Part 3 - Supervised and Unsupervised Learning

flowchart LR
    A[Supervised Learning] --> B[Linear Regression]
    A --> C[KNN]
    A --> D[Naive Bayes]
    A --> Z[SVM]

    E[Unsupervised Learning] --> F[Clustering]
    F --> I[K-Means]
    F --> J[AHC]
    E --> G[PCA]

Key Takeaways 1

  • Regression - Given \(x_1, x_2, ..., x_n\), predict a continous output, \(y\)
  • Classification - Given \(x_1, x_2, ..., x_n\), predict a grouping/class, \(y\)
  • Regression
    • Linear Regression (Multiple, Polynomial, etc)
    • K Nearest Neighbro (KNN)
    • We use the library sklearn to build our models for us.

Key Takeaways 2

  • Logistic Regression works great for simple linear classifications
  • SVM are awesome and can do non-linear seperations. But you need to try different hyperparemters
    • Kernel - rpf, polynomial, linear
    • Try C - Try 0.0001 -> 10_000

Key Takeaways 3

  • K-Means clustering work for only easy clustering problems
  • If you clusters have compicated shapes or densities, stick with AHC or DBScan

Key Takeaways 4

  • Principal component analysis, or PCA, is a dimensionality reduction technique.
  • It can be used to compress data.

Final Words

Happy

  • I have really enjoyed teaching this course, I hope you enjoyed taking it!
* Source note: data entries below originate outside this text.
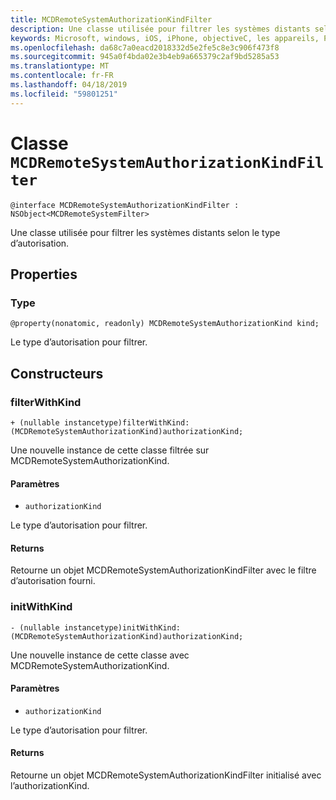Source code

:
 ```yaml
---
title: MCDRemoteSystemAuthorizationKindFilter
description: Une classe utilisée pour filtrer les systèmes distants selon le type d’autorisation.
keywords: Microsoft, windows, iOS, iPhone, objectiveC, les appareils, Project Rome connectés
ms.openlocfilehash: da68c7a0eacd2018332d5e2fe5c8e3c906f473f8
ms.sourcegitcommit: 945a0f4bda02e3b4eb9a665379c2af9bd5285a53
ms.translationtype: MT
ms.contentlocale: fr-FR
ms.lasthandoff: 04/18/2019
ms.locfileid: "59801251"
---
```

# <a name="class-mcdremotesystemauthorizationkindfilter"></a>Classe `MCDRemoteSystemAuthorizationKindFilter` 

```
@interface MCDRemoteSystemAuthorizationKindFilter : NSObject<MCDRemoteSystemFilter>
```  

Une classe utilisée pour filtrer les systèmes distants selon le type d’autorisation.

## <a name="properties"></a>Properties

### <a name="kind"></a>Type
`@property(nonatomic, readonly) MCDRemoteSystemAuthorizationKind kind;`

Le type d’autorisation pour filtrer.

## <a name="constructors"></a>Constructeurs

### <a name="filterwithkind"></a>filterWithKind
`+ (nullable instancetype)filterWithKind:(MCDRemoteSystemAuthorizationKind)authorizationKind;`

Une nouvelle instance de cette classe filtrée sur MCDRemoteSystemAuthorizationKind.

#### <a name="parameters"></a>Paramètres 
* `authorizationKind` 

Le type d’autorisation pour filtrer.

#### <a name="returns"></a>Returns
Retourne un objet MCDRemoteSystemAuthorizationKindFilter avec le filtre d’autorisation fourni.

### <a name="initwithkind"></a>initWithKind
`- (nullable instancetype)initWithKind:(MCDRemoteSystemAuthorizationKind)authorizationKind;`

Une nouvelle instance de cette classe avec MCDRemoteSystemAuthorizationKind.

#### <a name="parameters"></a>Paramètres 
* `authorizationKind` 

Le type d’autorisation pour filtrer.

#### <a name="returns"></a>Returns
Retourne un objet MCDRemoteSystemAuthorizationKindFilter initialisé avec l’authorizationKind.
What are some concepts that were completely new to you in this course?

Future

  • Data science, machine learning, and artificial intelligence are not going anywhere
  • This course has laid a small foundation for you to build upon.
  • Many jobs are becoming automated or enhanced by AI and Machine Learning.
  • In order to stay competitive in the workforce, you should have a basic understanding of these technologies and learn how to use them.

The rise of AI

  • Large Language Models (ChatGPT) and AI image Generation (Midjourney) are the start of big changes to come
  • Jobs - Writing/Journalism, Digital Artists, Even Junior coding jobs

You have the skills!

  • You have more understanding of how AI works than most others
  • Its just pattern matching. Thats it. Features come in, we apply some mathematical models, response variables come out.
  • There is a bright future ahead of you! Even if you dont pursue data science, you are now more prepared to use their tools effectively!